But a couple of years ago, as I was moving a portable generator around, I did something to my back that set off irreversible signs that my days of doing whatever I wanted, such as regularly pumping iron or bouncing around in a small boat, were over. I had already “swallowed the anchor,” a term for those of the sea no longer comfortable there. I had sold my boat because of my lack of predictable balance and adequately fast response. 

Since then I have become a slow moving, slow step climbing arthritic careful of what I do next. 
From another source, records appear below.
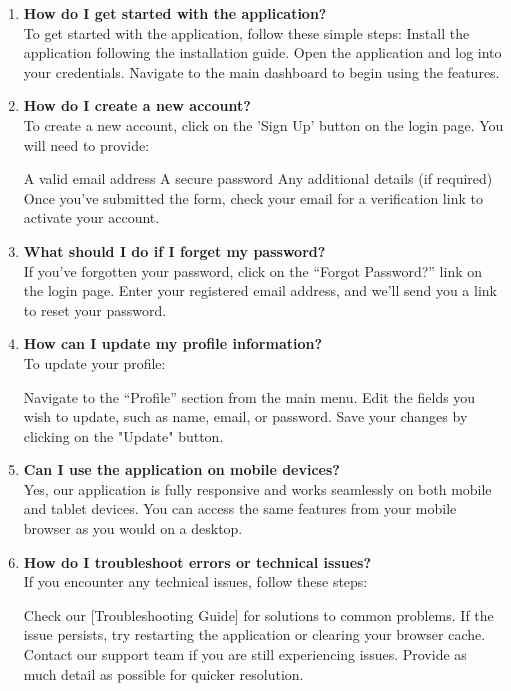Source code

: \documentclass[12pt,a4paper]{report}
\begin{document}
\begin{enumerate}

    \item \textbf{How do I get started with the application?} \\
To get started with the application, follow these simple steps:
Install the application following the installation guide.
Open the application and log into your credentials.
Navigate to the main dashboard to begin using the features.

    \item \textbf{How do I create a new account?} \\
To create a new account, click on the 'Sign Up' button on the login page. You will need to provide:

A valid email address
A secure password
Any additional details (if required)
Once you’ve submitted the form, check your email for a verification link to activate your account.

    \item \textbf{What should I do if I forget my password?} \\
If you’ve forgotten your password, click on the “Forgot Password?” link on the login page. Enter your registered email address, and we’ll send you a link to reset your password.

    \item \textbf{How can I update my profile information?} \\
To update your profile:

Navigate to the “Profile” section from the main menu.
Edit the fields you wish to update, such as name, email, or password.
Save your changes by clicking on the "Update" button.

    \item \textbf{Can I use the application on mobile devices?} \\
Yes, our application is fully responsive and works seamlessly on both mobile and tablet devices. You can access the same features from your mobile browser as you would on a desktop.

    \item \textbf{How do I troubleshoot errors or technical issues?} \\
If you encounter any technical issues, follow these steps:

Check our [Troubleshooting Guide] for solutions to common problems.
If the issue persists, try restarting the application or clearing your browser cache.
Contact our support team if you are still experiencing issues. Provide as much detail as possible for quicker resolution.


\end{enumerate}
\end{document}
Why am I bothering you with this? Simply because this personal transition has occurred in precisely the same time period that would represent the administration of a Joe Biden or Bernie Sanders if they were elected next year. Sanders would turn 80 in 2021 and Biden in 2022. 

Admittedly neither I nor they suffer from amnesia or other gross mental deficiencies of the present younger White House incumbent, but the changes that have occurred in my energy, balance, enthusiasm and drive in the past few years makes me wary of trusting the whole nation to someone of my ilk. 

I recognize the statistical inaccuracy of using my experience as a formula and I realize, for example, that Raymond Kelly, New York’s police commissioner, was born four days before Bernie Sanders. Nevertheless, it’s a fair issue to raise and see what the candidates do about it. Clearly picking the right vice president is at the top of the list. 

I admire Sanders and Biden for their efforts – in Sanders’ case back to the 1980s when he was mayor of Burlington Vermont for four terms - and hope I am no prediction of their future condition. But it’s something worth mentioning  and thinking about.